To then have to synchronize the body and the arms in the downswing is what causes all swing issues.

Why is Synchronization Such a Problem? 

While the pelvis and chest/shoulders rotate on a fairly horizontal plane, the arms tend to rotate on a more vertical plane. How and when should a golfer match up these disparate movements?

Keep in mind that the arms and hands are lighter and easier to move and receive significantly more neural signals from the brain to facilitate their muscle activation. Conversely, the torso is a heavy and relatively slow-moving segment with limited nerve supply from the brain. 

Additionally, our brains are wired for goal-directed movement, a trait so ancient that it allowed our hunter-gatherer ancestors to easily reach for fruit from trees or bring food to the mouth. This inherent programming favors moving the hands straight down toward the ball – an efficient and intuitive action that utilizes gravity as a movement strategy rather than excessive muscle force. In fact, it is this neurological and biomechanical predisposition that contributes to the prevalence of over-the-top downswing movements.

So, the problem lies in having to somehow slow down the arms and force them to hang back (shallow?), so that the pelvis can catch up.

But the swing doesn’t have to be complex. There are scientific, researched ways to simplify your swing for best-possible results. 

A New Way to Understand Your Swing

As a golf professor and movement-science specialist (including PhD-level coursework in biomechanics, anatomy, neuroanatomy and motor control), I’ve focused on simplifying the golf swing by analyzing how the body can achieve optimal movement. 

The result is my unique swing evaluation, powered by the XView app created by IdeasLab, which enables you to quickly pinpoint your source of swing issues, such as distance loss, directional misses, and even injury. The evaluation is then followed by a simple, scientific solution.

Try the Evaluation in Five Easy Steps

Get X View Golf: Search for XView Golf in the App Store, download it, and enter the code “kiran25” for a free seven-day trial.

Record a video: Record a slow-motion swing at 240 fps from a down-the-line view, keeping the entire club visible at all times. Import it into XView Golf.

Trim the video: For a faster analysis, use the slider on the XView screen to trim your video, keeping just enough swing from the start of the backswing to the finish.

Draw two lines: Use the line feature on the right side of your screen. Draw a line from your ball to your hands at the top of your backswing (the Top Line). Draw another line from the ball to your hands at impact (Impact Line). 

Track your hand path: Click on “Path” in the top bar on your screen, then click on the fourth-from-left icon (only) at the bottom of the screen. That will give you a downswing Hand Path.

What is the Top Line?

It is defined in the vertical plane from a down-the-line perspective – an indication of how high your hands are relative to the ball-ground plane.

What is the Impact Line?

It is an indication of how steep your hands are at impact. If the Top and Impact Lines are a close match, the hand-steepness relative to the ground has not changed much. This can be good or bad. 
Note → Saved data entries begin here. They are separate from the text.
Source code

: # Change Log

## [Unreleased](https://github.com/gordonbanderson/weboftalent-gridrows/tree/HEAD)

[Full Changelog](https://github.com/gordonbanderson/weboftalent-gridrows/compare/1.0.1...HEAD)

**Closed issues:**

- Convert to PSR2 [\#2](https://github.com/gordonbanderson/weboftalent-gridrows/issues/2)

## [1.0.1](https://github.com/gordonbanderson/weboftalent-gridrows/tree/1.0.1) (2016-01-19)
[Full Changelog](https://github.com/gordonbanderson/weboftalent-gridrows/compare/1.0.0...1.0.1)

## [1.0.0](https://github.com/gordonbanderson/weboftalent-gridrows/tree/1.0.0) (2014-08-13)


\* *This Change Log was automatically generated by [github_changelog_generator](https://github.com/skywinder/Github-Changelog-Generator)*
Good if the hand steepness is not excessive to start with. 

Bad if top-of-backswing hand steepness is excessive and the golfer cannot adequately reroute the entire platform (head, scapulae, shoulders, pelvis and legs) to deliver the arms, hands and club to the ball from an inside path. It could be said that the hands are steeper than they need to be whenever the lead side lowers and the trail side rises during the backswing.

What is the Downswing Hand Path?

The Hand Path tracks the movement of the mid-hands during your downswing and helps you to easily assess what your hands do to get from the top to impact. 
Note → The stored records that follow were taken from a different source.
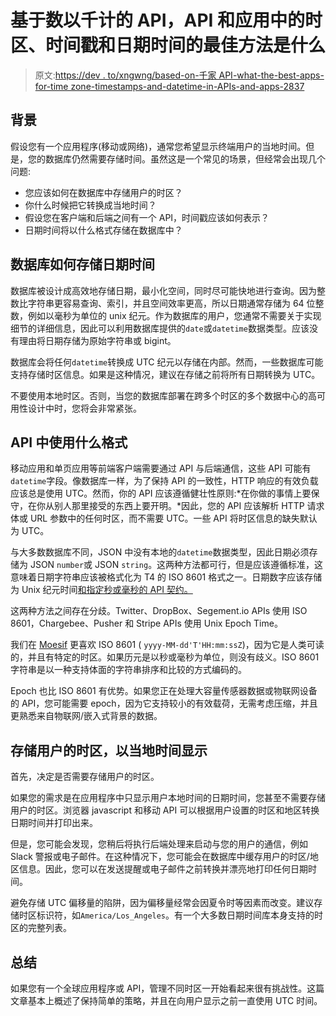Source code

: # 基于数以千计的 API，API 和应用中的时区、时间戳和日期时间的最佳方法是什么

> 原文:[https://dev . to/xngwng/based-on-千家 API-what-the-best-apps-for-time zone-timestamps-and-datetime-in-APIs-and-apps-2837](https://dev.to/xngwng/based-on-thousands-of-apis-what-is-the-best-approaches-for-timezone-timestamps-and-datetime-in-apis-and-apps-2837)

## 背景

假设您有一个应用程序(移动或网络)，通常您希望显示终端用户的当地时间。但是，您的数据库仍然需要存储时间。虽然这是一个常见的场景，但经常会出现几个问题:

*   您应该如何在数据库中存储用户的时区？
*   你什么时候把它转换成当地时间？
*   假设您在客户端和后端之间有一个 API，时间戳应该如何表示？
*   日期时间将以什么格式存储在数据库中？

## 数据库如何存储日期时间

数据库被设计成高效地存储日期，最小化空间，同时尽可能快地进行查询。因为整数比字符串更容易查询、索引，并且空间效率更高，所以日期通常存储为 64 位整数，例如以毫秒为单位的 unix 纪元。作为数据库的用户，您通常不需要关于实现细节的详细信息，因此可以利用数据库提供的`date`或`datetime`数据类型。应该没有理由将日期存储为原始字符串或 bigint。

数据库会将任何`datetime`转换成 UTC 纪元以存储在内部。然而，一些数据库可能支持存储时区信息。如果是这种情况，建议在存储之前将所有日期转换为 UTC。

不要使用本地时区。否则，当您的数据库部署在跨多个时区的多个数据中心的高可用性设计中时，您将会非常紧张。

## API 中使用什么格式

移动应用和单页应用等前端客户端需要通过 API 与后端通信，这些 API 可能有`datetime`字段。像数据库一样，为了保持 API 的一致性，HTTP 响应的有效负载应该总是使用 UTC。然而，你的 API 应该遵循健壮性原则:*在你做的事情上要保守，在你从别人那里接受的东西上要开明。*因此，您的 API 应该解析 HTTP 请求体或 URL 参数中的任何时区，而不需要 UTC。一些 API 将时区信息的缺失默认为 UTC。

与大多数数据库不同，JSON 中没有本地的`datetime`数据类型，因此日期必须存储为 JSON `number`或 JSON `string`。这两种方法都可行，但是应该遵循标准，这意味着日期字符串应该被格式化为 T4 的 ISO 8601 格式之一。日期数字应该存储为 Unix 纪元时间[和指定秒或毫秒的 API 契约。](https://en.wikipedia.org/wiki/Unix_time)

这两种方法之间存在分歧。Twitter、DropBox、Segement.io APIs 使用 ISO 8601，Chargebee、Pusher 和 Stripe APIs 使用 Unix Epoch Time。

我们在 [Moesif](https://www.moesif.com) 更喜欢 ISO 8601 ( `yyyy-MM-dd'T'HH:mm:ssZ`)，因为它是人类可读的，并且有特定的时区。如果历元是以秒或毫秒为单位，则没有歧义。ISO 8601 字符串是以一种支持体面的字符串排序和比较的方式编码的。

Epoch 也比 ISO 8601 有优势。如果您正在处理大容量传感器数据或物联网设备的 API，您可能需要 epoch，因为它支持较小的有效载荷，无需考虑压缩，并且更熟悉来自物联网/嵌入式背景的数据。

## 存储用户的时区，以当地时间显示

首先，决定是否需要存储用户的时区。

如果您的需求是在应用程序中只显示用户本地时间的日期时间，您甚至不需要存储用户的时区。浏览器 javascript 和移动 API 可以根据用户设置的时区和地区转换日期时间并打印出来。

但是，您可能会发现，您稍后将执行后端处理来启动与您的用户的通信，例如 Slack 警报或电子邮件。在这种情况下，您可能会在数据库中缓存用户的时区/地区信息。因此，您可以在发送提醒或电子邮件之前转换并漂亮地打印任何日期时间。

避免存储 UTC 偏移量的陷阱，因为偏移量经常会因夏令时等因素而改变。建议存储时区标识符，如`America/Los_Angeles`。有一个大多数日期时间库本身支持的时区的完整列表。

## 总结

如果您有一个全球应用程序或 API，管理不同时区一开始看起来很有挑战性。这篇文章基本上概述了保持简单的策略，并且在向用户显示之前一直使用 UTC 时间。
A fairly straight-line path indicates that the hands are dropping vertically. Golfers will always have a straight drop-down of the hands from the top or shortly thereafter, unless they have enough skill and practice to attempt a sophisticated body motion in conjunction. If you analyze your own hand path during the back- and down-swings, you’ll observe that your downswing path is much steeper. This further supports the idea that the hands always try to drop downward and forward in the downswing. 

A considerably curved hand path, as seen in the swings of Rory McIlroy and Bryson DeChambeau, for instance, reveals a substantial and complex rerouting of the body to maintain the hands in a “shallower” position. This rerouting appears visually to shallow the shaft, while it can increase downswing complexity and cause timing difficulties.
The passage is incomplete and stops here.